Llittle Richard 2    The show begins when Richard strides out with his preposterous pompadour and gigolocious pencil mustache, his face slathered in makeup; he’s resplendent in a brilliant white singlet covered in little square mirrors, like a discofied Prince Valiant. It’s only when he asks for the stage lights to be turned off and the spotlight beamed on him and him alone that it becomes clear that the outfit is part of the light show — he’s a human mirror ball, luminous spots flitting behind him like fireflies. And if you look closely enough into those little mirrors you can see the reflections of Jimi Hendrix and Sly Stone, who gleaned their defiant, flamboyant style… from Little Richard.
    Richard and the band knock out “Lucille” in a frantic trance, the horn men in their baby-blue suits nodding like davening priests. Richard’s unaccompanied intro to “Good Golly Miss Molly” is as definitive rock & roll as you’re ever going to hear, a brief but potent burst of bawdy technique that evokes rollicking Nawlins better than a jambalaya fight in a whorehouse. Soon, he’s up on the piano, beaming a 1,000-watt smile and shaking his moneymaker, holding up his fabulous white go-go boots for all to see. He throws one into the audience, then really milks it, taking his sweet time to throw the second boot. It’s great showmanship. “Ladies and gentlemen, you are looking at the
true rock & roll! The 1956 rock & roll!” he hollers pointedly.
    Then he gets the ladies in the crowd to go “Wooooo!” and the fellas to go “Huh!” He really is going to make this pale English whippersnapper Lennon pay dearly.

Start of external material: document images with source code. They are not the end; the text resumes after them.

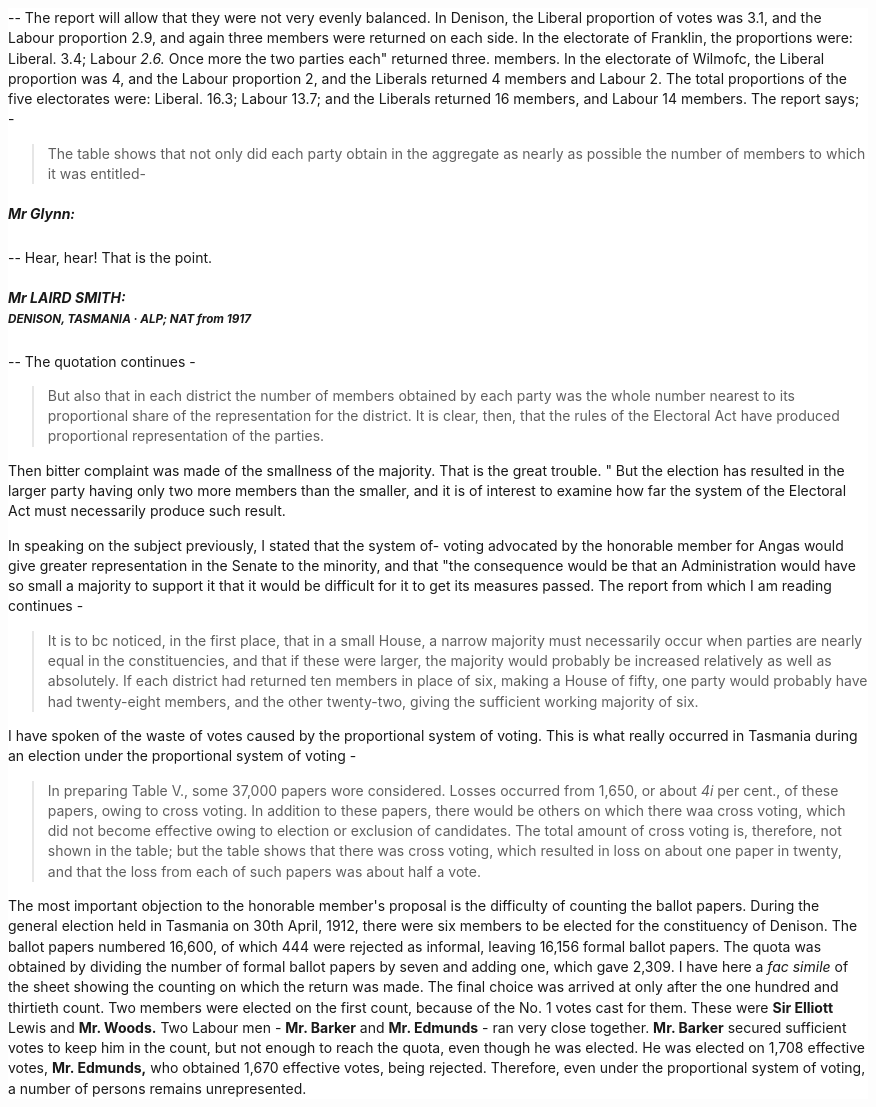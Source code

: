 -- The report will allow that they were not very evenly balanced. In Denison, the Liberal proportion of votes was 3.1, and the Labour proportion 2.9, and again three members were returned on each side. In the electorate of Franklin, the proportions were: Liberal. 3.4; Labour  *2.6.*  Once more the two parties each" returned three. members. In the electorate of Wilmofc, the Liberal proportion was 4, and the Labour proportion 2, and the Liberals returned 4 members and Labour 2. The total proportions of the five electorates were: Liberal. 16.3; Labour 13.7; and the Liberals returned 16 members, and Labour 14 members. The report says; - 

  >The table shows that not only did each party obtain in the aggregate as nearly as possible the number of members to which it was entitled- 

##### Mr Glynn:

-- Hear, hear! That is the point. 

##### Mr LAIRD SMITH:<br><small class="text-muted">DENISON, TASMANIA &middot; ALP; NAT from 1917</small>

-- The quotation continues - 

  >But also that in each district the number of members obtained by each party was the whole number nearest to its proportional share of the representation for the district. It is clear, then, that the rules of the Electoral Act have produced proportional representation of the parties. 

Then bitter complaint was made of the smallness of the majority. That is the great trouble. " But the election has resulted in the larger party having only two more members than the smaller, and it is of interest to examine how far the system of the Electoral Act must necessarily produce such result. 

In speaking on the subject previously, I stated that the system of- voting advocated by the honorable member for Angas would give greater representation in the Senate to the minority, and that "the consequence would be that an Administration would have so small a majority to support it that it would be difficult for it to get its measures passed. The report from which I am reading continues - 

  >It is to bc noticed, in the first place, that in a small House, a narrow majority must necessarily occur when parties are nearly equal in the constituencies, and that if these were larger, the majority would probably be increased relatively as well as absolutely. If each district had returned ten members in place of six, making a House of fifty, one party would probably have had twenty-eight members, and the other twenty-two, giving the sufficient working majority of six. 

I have spoken of the waste of votes caused by the proportional system of voting. This is what really occurred in Tasmania during an election under the proportional system of voting - 

  >In preparing Table V., some 37,000 papers wore considered. Losses occurred from 1,650, or about  *4i*  per cent., of these papers, owing to cross voting. In addition to these papers, there would be others on which there waa cross voting, which did not become effective owing to election or exclusion of candidates. The total amount of cross voting is, therefore, not shown in the table; but the table shows that there was cross voting, which resulted in loss on about one paper in twenty, and that the loss from each of such papers was about half a vote. 

The most important objection to the honorable member's proposal is the difficulty of counting the ballot papers. During the general election held in Tasmania on 30th April, 1912, there were six members to be elected for the constituency of Denison. The ballot papers numbered 16,600, of which 444 were rejected as informal, leaving 16,156 formal ballot papers. The quota was obtained by dividing the number of formal ballot papers by seven and adding one, which gave 2,309. I have here a  *fac simile*  of the sheet showing the counting on which the return was made. The final choice was arrived at only after the one hundred and thirtieth count. Two members were elected on the first count, because of the No. 1 votes cast for them. These were  **Sir Elliott**  Lewis and  **Mr. Woods.**  Two Labour men -  **Mr. Barker**  and  **Mr. Edmunds**  - ran very close together.  **Mr. Barker**  secured sufficient votes to keep him in the count, but not enough to reach the quota, even though he was elected. He was elected on 1,708 effective votes,  **Mr. Edmunds,**  who obtained 1,670 effective votes, being rejected. Therefore, even under the proportional system of voting, a number of persons remains unrepresented.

    ”Rip It Up” is only a minute long, So he plays it again. And then once more. It’s utterly shameless — and utterly brilliant. During “Jenny, Jenny” Richard brings up some folks from the audience: a couple of cute white hippie chicks and an African-American fellow who evidently patronized Jimi Hendrix’s tailor.  “Whoever dance the best,” Richard quips, “we’re going to take ‘em back to Africa with us!”
    His guests dance up a storm and so, not to be outdone, Richard takes off his singlet, revealing a prizefighter’s body, and swings it around his head like a helicopter, teasing the audience until he finally flings it into the baying throng. Then it’s a hyperspeed “Long Tall Sally,” and the band plays Richard off the stage in a hell-bent burst of adrenalized rave-up.
    It’s a nine-song, barely 28-minute set. One of rock & roll’s greatest live performers, the one and only Little Richard, had just pulled out all the stops. Imagine following that.
Lennon    So Lennon was understandably nervous: it was the first time he’d played on stage in three years, essentially the first time he’d ever played live without at least one of the other Beatles, and his band had rehearsed precisely once – acoustically, on the plane to the show — and now they were going to play in front of 20,000 people with sky-high expectations.
    To top it off, he was on a bill that included most of his major influences and now he had to follow his idol Little Richard at his barn-burning best. Oh, and he’d just decided that day to quit the Beatles. According to Eric Clapton’s autobiography, Lennon did so much cocaine before the show that he threw up.
    To calm down his petrified guest, emcee (and notorious rock Zelig)
Kim Fowley got the lights turned off in the stadium and asked everyone to light a match, allegedly the first time this had been done at a rock show. With Ono rolling around the stage in a large duffel bag, the Plastic Ono Band slopped their way through a trio of ragged-but-right rock & roll covers straight from the Cavern days, Lennon’s voice steadily gaining in ferocity and confidence. “Yer Blues” and the debut of the harrowing detox chronicle “Cold Turkey” are right in the vein of the direct, stripped-down approach Lennon would embrace for many years, as rock & roll as anything else played that day.
Yoko    There’s an obligatory “Give Peace a Chance” before Lennon famously announces “Yoko’s going to do her thing all over you” and the band locks into a lock-groove power-blooz riff under Yoko’s anguished avant vocalizing on “Don’t Worry Kyoko” and then “John, John, Let’s Hope for Peace”; on the latter, Clapton and Lennon conjure caterwhauling feedback that anticipated what Sonic Youth and others would do fifteen years later. The guitarists eventually just leaned their instruments against the amps so they made an eerie, awesome squall; White gamely contributed some occasional icky thumps.
    It took me very many years to appreciate it, but Yoko’s performance is electrifying. “Don’t Worry Kyoko” is about the pain of missing her daughter, who was basically kidnapped by her ex-husband; “John, John, Let’s Hope for Peace” came just as Vietnam was hitting its horrific peak. It’s a performance of staggering emotional nakedness and complete commitment, not to mention creative invention. It both sent chills up my spine and made me, I have to confess, a little teary. The Canadian newspaper The Globe and Mail remarked, “It sounded as if she was crying, like a child, in fear.”
    Yeah, exactly.
Drums and guitar    Even pre-Janov, Lennon and Ono were screaming out their pain — just as Little Richard was. But towering genius that he is, Little Richard was of and about a different time. Amid cataclysmic social strife, devastating assassinations, disorienting technological upheaval and savage, unwarranted war, the Plastic Ono Band spoke to the fierce urgency
of now.

    No way anyone would want to follow that. Instead of Little Richard, that daunting honor went to the Doors, who at that time were on top of the world. By at least one account, they kicked ass.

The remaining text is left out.